# [The data]
>>>
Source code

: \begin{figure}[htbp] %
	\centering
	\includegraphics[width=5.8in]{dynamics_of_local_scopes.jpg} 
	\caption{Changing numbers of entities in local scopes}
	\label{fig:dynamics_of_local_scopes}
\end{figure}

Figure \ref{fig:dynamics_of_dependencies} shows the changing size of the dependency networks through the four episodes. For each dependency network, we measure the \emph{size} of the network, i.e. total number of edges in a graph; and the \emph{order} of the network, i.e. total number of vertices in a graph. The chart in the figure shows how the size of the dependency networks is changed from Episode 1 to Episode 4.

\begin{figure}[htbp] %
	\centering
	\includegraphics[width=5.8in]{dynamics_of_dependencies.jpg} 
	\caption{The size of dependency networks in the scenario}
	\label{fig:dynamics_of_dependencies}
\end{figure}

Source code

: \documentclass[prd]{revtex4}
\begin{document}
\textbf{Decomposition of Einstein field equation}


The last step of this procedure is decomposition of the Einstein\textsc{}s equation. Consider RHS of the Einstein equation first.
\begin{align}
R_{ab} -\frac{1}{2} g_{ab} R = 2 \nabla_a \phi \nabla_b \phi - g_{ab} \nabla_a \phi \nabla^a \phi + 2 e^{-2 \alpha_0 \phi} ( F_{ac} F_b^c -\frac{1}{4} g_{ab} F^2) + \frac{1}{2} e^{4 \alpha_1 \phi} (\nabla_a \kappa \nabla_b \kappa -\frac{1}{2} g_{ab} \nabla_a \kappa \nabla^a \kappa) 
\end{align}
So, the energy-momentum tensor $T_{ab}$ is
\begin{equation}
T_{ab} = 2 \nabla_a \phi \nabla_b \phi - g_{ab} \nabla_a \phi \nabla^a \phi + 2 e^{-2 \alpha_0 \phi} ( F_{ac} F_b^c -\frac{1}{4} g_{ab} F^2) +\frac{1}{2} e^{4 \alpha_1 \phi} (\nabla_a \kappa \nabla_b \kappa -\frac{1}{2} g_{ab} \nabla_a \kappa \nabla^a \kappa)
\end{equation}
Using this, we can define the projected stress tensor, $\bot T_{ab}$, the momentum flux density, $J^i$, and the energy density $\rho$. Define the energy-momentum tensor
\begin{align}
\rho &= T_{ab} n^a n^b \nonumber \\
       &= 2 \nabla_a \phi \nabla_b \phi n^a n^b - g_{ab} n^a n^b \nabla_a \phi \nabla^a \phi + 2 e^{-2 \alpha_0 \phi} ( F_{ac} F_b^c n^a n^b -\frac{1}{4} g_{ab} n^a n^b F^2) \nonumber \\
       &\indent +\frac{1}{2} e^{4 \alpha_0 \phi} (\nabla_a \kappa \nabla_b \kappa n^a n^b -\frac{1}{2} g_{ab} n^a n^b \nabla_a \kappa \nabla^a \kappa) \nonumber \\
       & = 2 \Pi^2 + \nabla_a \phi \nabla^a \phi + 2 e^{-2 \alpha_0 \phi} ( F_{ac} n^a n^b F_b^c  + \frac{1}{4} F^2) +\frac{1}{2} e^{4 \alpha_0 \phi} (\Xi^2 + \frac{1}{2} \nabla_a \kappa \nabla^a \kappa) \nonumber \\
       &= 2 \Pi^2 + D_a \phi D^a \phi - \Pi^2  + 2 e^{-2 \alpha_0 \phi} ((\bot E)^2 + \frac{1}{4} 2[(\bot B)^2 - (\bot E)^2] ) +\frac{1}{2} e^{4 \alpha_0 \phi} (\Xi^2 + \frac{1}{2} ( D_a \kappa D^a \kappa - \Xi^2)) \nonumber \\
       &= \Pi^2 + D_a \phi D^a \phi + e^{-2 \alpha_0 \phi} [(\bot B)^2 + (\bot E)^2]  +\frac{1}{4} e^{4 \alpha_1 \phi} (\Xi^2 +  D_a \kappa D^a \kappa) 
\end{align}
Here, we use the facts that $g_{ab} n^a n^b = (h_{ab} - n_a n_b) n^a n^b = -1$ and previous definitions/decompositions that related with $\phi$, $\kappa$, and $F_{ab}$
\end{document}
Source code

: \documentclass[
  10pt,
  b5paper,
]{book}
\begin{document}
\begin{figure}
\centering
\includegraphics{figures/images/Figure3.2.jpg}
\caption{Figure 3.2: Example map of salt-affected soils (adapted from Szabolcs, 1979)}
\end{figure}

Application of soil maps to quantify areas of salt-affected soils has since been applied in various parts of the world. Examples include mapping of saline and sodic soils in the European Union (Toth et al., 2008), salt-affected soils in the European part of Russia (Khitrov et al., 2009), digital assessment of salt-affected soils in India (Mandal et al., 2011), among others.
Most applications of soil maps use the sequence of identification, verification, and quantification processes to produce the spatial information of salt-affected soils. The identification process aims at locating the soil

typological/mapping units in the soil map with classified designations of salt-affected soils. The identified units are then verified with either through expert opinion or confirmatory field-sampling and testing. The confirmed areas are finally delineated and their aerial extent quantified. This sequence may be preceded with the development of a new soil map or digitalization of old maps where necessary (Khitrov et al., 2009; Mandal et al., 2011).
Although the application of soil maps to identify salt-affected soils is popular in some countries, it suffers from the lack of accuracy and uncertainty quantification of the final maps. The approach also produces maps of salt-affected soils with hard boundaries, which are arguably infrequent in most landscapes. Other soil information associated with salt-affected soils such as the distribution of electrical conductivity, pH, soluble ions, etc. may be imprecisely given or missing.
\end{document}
<<<
# [Exercise objective]
Look through the material above for the word "tensor" and copy every line that has it.

# [Solution to the problem]
So, the energy-momentum tensor $T_{ab}$ is
Using this, we can define the projected stress tensor, $\bot T_{ab}$, the momentum flux density, $J^i$, and the energy density $\rho$. Define the energy-momentum tensor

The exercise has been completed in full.